Once the line holding "DFS,BFS) | ✖️ |" is found in the listing below, write it out and each later line exactly, up to and including the one holding "Eventually, the emergency".
* * * * * * *
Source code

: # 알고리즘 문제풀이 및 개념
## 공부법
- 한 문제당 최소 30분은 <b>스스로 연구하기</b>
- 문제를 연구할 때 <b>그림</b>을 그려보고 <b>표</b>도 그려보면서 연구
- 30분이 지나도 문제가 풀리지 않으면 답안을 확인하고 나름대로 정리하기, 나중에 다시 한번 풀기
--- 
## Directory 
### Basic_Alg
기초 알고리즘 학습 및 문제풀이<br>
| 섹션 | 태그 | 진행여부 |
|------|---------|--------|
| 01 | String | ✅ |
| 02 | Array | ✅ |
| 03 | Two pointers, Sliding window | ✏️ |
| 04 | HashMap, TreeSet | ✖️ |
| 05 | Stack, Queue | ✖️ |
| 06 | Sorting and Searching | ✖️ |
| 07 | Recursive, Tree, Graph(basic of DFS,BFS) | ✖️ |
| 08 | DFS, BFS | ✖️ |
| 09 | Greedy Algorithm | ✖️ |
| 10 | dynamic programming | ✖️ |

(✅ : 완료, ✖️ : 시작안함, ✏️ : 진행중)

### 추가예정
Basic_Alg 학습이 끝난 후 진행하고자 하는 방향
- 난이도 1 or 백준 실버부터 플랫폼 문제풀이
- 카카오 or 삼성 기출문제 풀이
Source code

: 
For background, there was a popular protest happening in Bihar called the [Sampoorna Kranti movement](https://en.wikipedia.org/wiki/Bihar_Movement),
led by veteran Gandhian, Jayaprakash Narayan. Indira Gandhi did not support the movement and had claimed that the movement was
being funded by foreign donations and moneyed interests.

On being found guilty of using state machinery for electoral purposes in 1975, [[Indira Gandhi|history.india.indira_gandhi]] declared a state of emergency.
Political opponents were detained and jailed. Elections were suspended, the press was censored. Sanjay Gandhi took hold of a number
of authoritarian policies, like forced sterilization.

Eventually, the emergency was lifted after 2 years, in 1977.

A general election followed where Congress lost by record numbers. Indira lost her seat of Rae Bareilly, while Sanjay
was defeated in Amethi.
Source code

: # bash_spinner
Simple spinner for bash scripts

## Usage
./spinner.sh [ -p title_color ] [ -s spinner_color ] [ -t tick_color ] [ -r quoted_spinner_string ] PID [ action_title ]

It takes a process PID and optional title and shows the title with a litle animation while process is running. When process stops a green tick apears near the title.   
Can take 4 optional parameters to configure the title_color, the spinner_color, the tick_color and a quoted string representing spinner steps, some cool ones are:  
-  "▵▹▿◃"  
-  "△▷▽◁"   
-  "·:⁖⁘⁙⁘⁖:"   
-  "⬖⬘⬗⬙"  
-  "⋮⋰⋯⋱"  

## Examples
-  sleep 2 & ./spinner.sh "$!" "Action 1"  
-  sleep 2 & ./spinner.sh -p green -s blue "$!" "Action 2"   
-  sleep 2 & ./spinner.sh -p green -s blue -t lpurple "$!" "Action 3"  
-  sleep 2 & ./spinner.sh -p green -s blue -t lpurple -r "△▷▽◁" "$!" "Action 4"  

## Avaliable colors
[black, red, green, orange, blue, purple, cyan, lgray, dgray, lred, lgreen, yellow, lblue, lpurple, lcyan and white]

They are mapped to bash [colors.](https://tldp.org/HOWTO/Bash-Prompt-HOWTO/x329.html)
* * * * * * *
__RESPONSE__
| 07 | Recursive, Tree, Graph(basic of DFS,BFS) | ✖️ |
| 08 | DFS, BFS | ✖️ |
| 09 | Greedy Algorithm | ✖️ |
| 10 | dynamic programming | ✖️ |

(✅ : 완료, ✖️ : 시작안함, ✏️ : 진행중)

### 추가예정
Basic_Alg 학습이 끝난 후 진행하고자 하는 방향
- 난이도 1 or 백준 실버부터 플랫폼 문제풀이
- 카카오 or 삼성 기출문제 풀이
Source code

: 
For background, there was a popular protest happening in Bihar called the [Sampoorna Kranti movement](https://en.wikipedia.org/wiki/Bihar_Movement),
led by veteran Gandhian, Jayaprakash Narayan. Indira Gandhi did not support the movement and had claimed that the movement was
being funded by foreign donations and moneyed interests.

On being found guilty of using state machinery for electoral purposes in 1975, [[Indira Gandhi|history.india.indira_gandhi]] declared a state of emergency.
Political opponents were detained and jailed. Elections were suspended, the press was censored. Sanjay Gandhi took hold of a number
of authoritarian policies, like forced sterilization.

Eventually, the emergency was lifted after 2 years, in 1977.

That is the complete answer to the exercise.